La señora Carter se volvió a reír.

—No podría, nunca.

—Deberías.

—Pero ¿y si no le gusta, o si piensa que soy una especie de bicho raro? ¿Cómo iba yo a sobrevivir a la vergüenza?

—Oh, le gustará. Siempre les gusta.

—¿Tú crees?

—Lo sé.

Las dos mujeres guardaron silencio un instante, y entonces habló la señora Carter.

—¿Le ha pasado alguna vez a tu marido, ya sabes, no poder, bueno, ya sabes...?

—¿A mi marido? —‌Madre soltó un chillido de diversión—. Cielo santo, no. Tiene las cañerías en perfectas condiciones.

—¿Incluso cuando bebe?

—Especialmente cuando bebe.

Una de las cuatro sillas de madera arañó el suelo.

Eché un vistazo desde detrás de la esquina, sólo un instante. Madre se había sentado junto a la señora Carter y le había puesto una mano en el hombro.

—¿Sucede a menudo?

—Sólo cuando bebe.

—¿Y bebe mucho?

La señora Carter hizo una pausa en busca de las palabras apropiadas.

—No todas las noches.

Madre le apretó el hombro.

—Bueno, así son los hombres. Aún tiene que madurar un poco.

—¿Tú crees?

—Seguro. Al empezar en la vida, son muchas las presiones que soporta un hombre, los dos las soportáis, pero él de manera especial. Te compró esa casa tan bonita. Imagino que habréis hablado de tener niños, ¿no?

La señora Carter asintió.

—Todas esas cosas se van sumando como una carga grande y pesada sobre sus hombros. Cada cosa añade un kilo o dos hasta que ya casi no puede andar, apenas se tiene en pie. Bebe para que eso lo ayude a poder con todo, nada más. Yo no veo nada de malo en un poquito de caldo que calme los nervios a flor de piel. No te preocupes. Cuando las cosas mejoren, cuando se aligere la presión, todo se pondrá mejor. Tú espera y verás.

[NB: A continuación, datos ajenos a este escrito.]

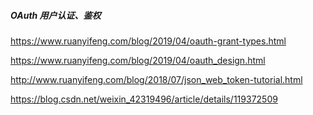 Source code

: ##### OAuth 用户认证、鉴权

https://www.ruanyifeng.com/blog/2019/04/oauth-grant-types.html

https://www.ruanyifeng.com/blog/2019/04/oauth_design.html

http://www.ruanyifeng.com/blog/2018/07/json_web_token-tutorial.html

https://blog.csdn.net/weixin_42319496/article/details/119372509

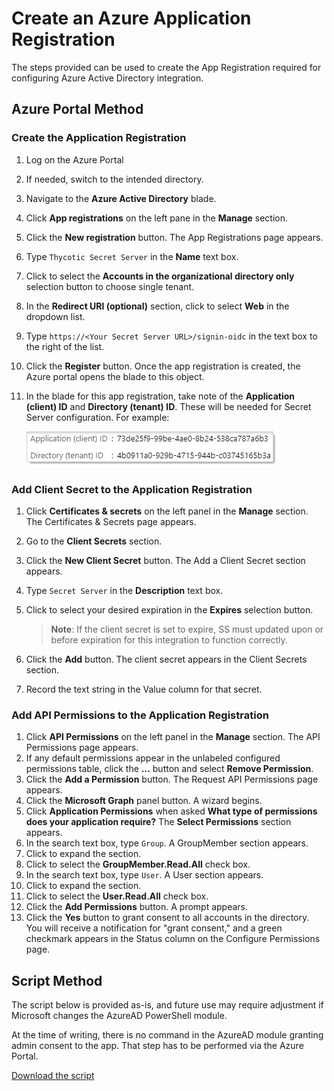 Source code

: [title]: # (Create an Azure Application Registration)
[tags]: # (Azure, Azure Active Directory)
[priority]: # (1002)

# Create an Azure Application Registration

The steps provided can be used to create the App Registration required for configuring Azure Active Directory integration.

## Azure Portal Method

### Create the Application Registration

1. Log on the Azure Portal

1. If needed, switch to the intended directory.

1. Navigate to the **Azure Active Directory** blade.

1. Click **App registrations** on the left pane in the **Manage** section.

1. Click the **New registration** button. The App Registrations page appears.

1. Type `Thycotic Secret Server` in the **Name** text box.

1. Click to select the **Accounts in the organizational directory only** selection button to choose single tenant.

1. In the **Redirect URI (optional)** section, click to select **Web** in the dropdown list.

1. Type `https://<Your Secret Server URL>/signin-oidc` in the text box to the right of the list.

1. Click the **Register** button. Once the app registration is created, the Azure portal opens the blade to this object.

1. In the blade for this app registration, take note of the **Application (client) ID** and **Directory (tenant) ID**. These will be needed for Secret Server configuration. For example:

    ![image-20210202112240332](images/image-20210202112240332.png)

### Add Client Secret to the Application Registration

1. Click **Certificates & secrets** on the left panel in the **Manage** section. The Certificates & Secrets page appears.

1. Go to the **Client Secrets** section.

1. Click the **New Client Secret** button. The Add a Client Secret section appears.

1. Type `Secret Server` in the **Description** text box.

1. Click to select your desired expiration in the **Expires** selection button.

   > **Note**: If the client secret is set to expire, SS must updated upon or before expiration for this integration to function correctly.

1. Click the **Add** button. The client secret appears in the Client Secrets section.

1. Record the text string in the Value column for that secret.

### Add API Permissions to the Application Registration

1. Click **API Permissions** on the left panel in the **Manage** section. The API Permissions page appears.
1. If any default permissions appear in the unlabeled configured permissions table, click the **…** button and select **Remove Permission**.
1. Click the **Add a Permission** button. The Request API Permissions page appears.
1. Click the **Microsoft Graph** panel button. A wizard begins.
1. Click **Application Permissions** when asked **What type of permissions does your application require?** The **Select Permissions** section appears.
1. In the search text box, type `Group`. A GroupMember section appears.
1. Click to expand the section.
1. Click to select the **GroupMember.Read.All** check box.
1. In the search text box, type `User`. A User section appears.
1. Click to expand the section.
1. Click to select the **User.Read.All** check box.
1. Click the **Add Permissions** button. A prompt appears.
1. Click the **Yes** button to grant consent to all accounts in the directory. You will receive a notification for "grant consent," and a green checkmark appears in the Status column on the Configure Permissions page.

## Script Method

The script below is provided as-is, and future use may require adjustment if Microsoft changes the AzureAD PowerShell module. 

At the time of writing, there is no command in the AzureAD module granting admin consent to the app. That step has to be performed via the Azure Portal.

[Download the script](./scripts/azuread_sample.ps1) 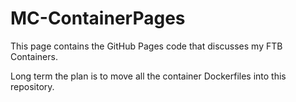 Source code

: # MC-ContainerPages

This page contains the GitHub Pages code that discusses my FTB Containers.

Long term the plan is to move all the container Dockerfiles into this repository.
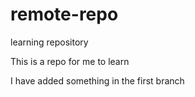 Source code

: # remote-repo
learning repository

This is a repo for me to learn

I have added something in the first branch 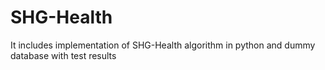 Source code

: # SHG-Health
It includes implementation of SHG-Health algorithm in python and dummy database with test results 
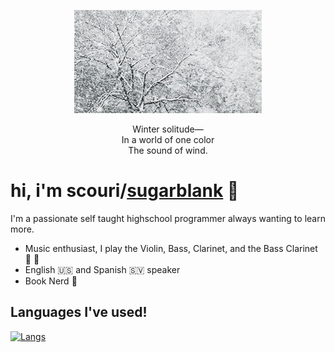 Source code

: <p align="center">
  <img src="https://github.com/SugarBlank/SugarBlank/blob/main/assets/Snow.gif">
</p>

<p align="center">
 Winter solitude—<br>
 In a world of one color<br>
 The sound of wind.<br>
</p>

# hi, i'm scouri/[sugarblank](https://github.com/SugarBlank) 👋
I'm a passionate self taught highschool programmer always wanting to learn more.
* Music enthusiast, I play the Violin, Bass, Clarinet, and the Bass Clarinet 🎵 :violin:
* English 🇺🇸 and Spanish 🇸🇻 speaker 
* Book Nerd 📖

## Languages I've used!

[![Langs](https://github-readme-stats.vercel.app/api/top-langs/?username=SugarBlank&layout=compact&theme=nord)](https://github.com/anuraghazra/github-readme-stats)

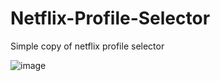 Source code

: # Netflix-Profile-Selector
Simple copy of netflix profile selector

![image](https://user-images.githubusercontent.com/107271821/173119300-5a23c2a1-59c9-44ae-bf7d-1bc72d69f356.png)
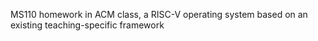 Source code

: MS110 homework in ACM class, a RISC-V operating system based on an existing teaching-specific framework
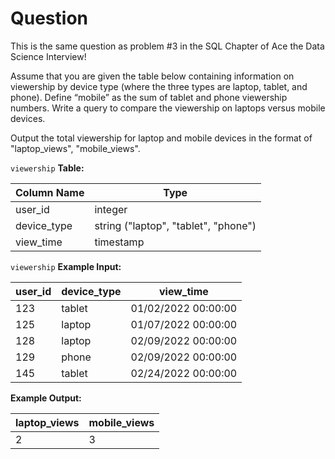 # Question
This is the same question as problem #3 in the SQL Chapter of Ace the Data Science Interview!

Assume that you are given the table below containing information on viewership by device type (where the three types are laptop, tablet, and phone). Define “mobile” as the sum of tablet and phone viewership numbers. Write a query to compare the viewership on laptops versus mobile devices.

Output the total viewership for laptop and mobile devices in the format of "laptop_views", "mobile_views".

`viewership` **Table:**

|Column Name|	Type|
|------|------|
|user_id|integer|
|device_type|	string ("laptop", "tablet", "phone")|
|view_time|	timestamp|

`viewership` **Example Input:**

|user_id|	device_type|	view_time|
|---|----|------|
|123|	tablet|	01/02/2022 00:00:00|
|125|	laptop|	01/07/2022 00:00:00|
|128|	laptop|	02/09/2022 00:00:00|
|129|	phone	|02/09/2022 00:00:00|
|145|	tablet|	02/24/2022 00:00:00|

**Example Output:**

|laptop_views|	mobile_views|
|------|------|
|2|	3|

—¿No crees que soy yo? —‌dijo la señora Carter con una voz casi infantil.

—¿Una preciosidad como tú? Por supuesto que no —‌le dijo madre.

—¿Crees que soy guapa?

Madre resopló.

—No me puedo creer que tengas que preguntarlo siquiera. Eres espectacular. Una de las mujeres más hermosas que jamás me haya echado a la cara.

—Qué amable por tu parte decir eso —‌dijo la señora Carter.

—Es la verdad. Cualquier hombre sería afortunado de tenerte —‌le dijo madre.

Ambas volvieron a guardar silencio, y yo eché otro vistazo reptando desde detrás de la esquina, silencioso como un ratón.

Madre y la señora Carter se estaban besando.